Many socially-minded investors express their ESG preferences by divesting in firms whose practises they do not agree with. But engaging with listed companies as shareholders has enormous, and under-appreciated, potential to change the way companies do business. Our panellists will describe the power that investors can have when they collaborate on key issues, in both active and passive portfolios.

This webinar was hosted by our Lead Expert Jamie Broderick who spoke to Sacha Sadan, Director of Investment Stewardship at Legal & General Investment Management and Edward Mason, Director of Engagement and Impact Reporting at Generation Investment Management, and former Head of Responsible Investment for the Church Commissioners, the financial arm of the Church of England and Catherine Howarth, Chief Executive of ShareAction.

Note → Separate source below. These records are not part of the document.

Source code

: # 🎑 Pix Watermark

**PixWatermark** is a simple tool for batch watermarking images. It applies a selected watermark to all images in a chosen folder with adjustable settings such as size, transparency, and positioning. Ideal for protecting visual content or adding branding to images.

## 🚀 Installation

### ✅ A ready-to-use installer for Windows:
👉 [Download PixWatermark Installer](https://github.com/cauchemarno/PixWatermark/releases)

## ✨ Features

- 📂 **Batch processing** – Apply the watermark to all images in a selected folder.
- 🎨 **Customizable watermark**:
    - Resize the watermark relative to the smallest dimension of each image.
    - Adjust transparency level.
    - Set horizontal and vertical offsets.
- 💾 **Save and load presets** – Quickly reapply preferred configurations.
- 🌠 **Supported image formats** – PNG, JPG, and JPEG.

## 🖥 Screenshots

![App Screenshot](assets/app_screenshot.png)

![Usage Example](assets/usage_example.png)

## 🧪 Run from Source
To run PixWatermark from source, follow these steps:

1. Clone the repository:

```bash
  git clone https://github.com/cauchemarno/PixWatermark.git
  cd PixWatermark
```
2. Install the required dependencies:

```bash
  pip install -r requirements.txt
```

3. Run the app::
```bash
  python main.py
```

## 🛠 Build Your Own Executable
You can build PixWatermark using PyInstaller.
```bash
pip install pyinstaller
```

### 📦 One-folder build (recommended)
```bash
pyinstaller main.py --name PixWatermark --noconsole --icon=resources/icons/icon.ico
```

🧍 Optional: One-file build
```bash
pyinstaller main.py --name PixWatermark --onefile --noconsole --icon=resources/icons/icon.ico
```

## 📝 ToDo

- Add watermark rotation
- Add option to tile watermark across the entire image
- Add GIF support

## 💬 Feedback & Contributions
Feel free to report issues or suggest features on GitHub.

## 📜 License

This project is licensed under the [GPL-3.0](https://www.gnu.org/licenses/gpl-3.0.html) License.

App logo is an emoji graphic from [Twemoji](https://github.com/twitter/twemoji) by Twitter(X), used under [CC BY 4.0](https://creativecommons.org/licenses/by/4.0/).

Key messages from the discussion

  • Engagement creates real impact, which is backed up by academic studies. Organisations such as Climate Action were set-up based on that evidence. All over the world, shareholders are having highly relevant discussions with companies around climate change, their workforce, human rights, and diversity. And those conversations have measurable impact.
  • There is no one size fits all approach to shareholder engagement. You do not have to decide between engagement or divestment. Instead, shareholders should take a flexible approach that can include an individual or collaborative dialogue with company directors, monitoring a company’s practices and asserting pressure where necessary, or public campaigning.
  • Greenwashing, social washing and impact attribution are complex issues, but they can be addressed. It is important to look beyond annual reports and other external communications efforts by companies. Shareholders, especially large asset owners and managers, can seek external support to examine the actual positive and negative impact companies have on people and the planet.
  • Measuring the success of engagement is not always straightforward. While asset owners and managers should take credit when they have direct impact, shareholders should stay focused on the bigger picture when pursuing collaborative efforts.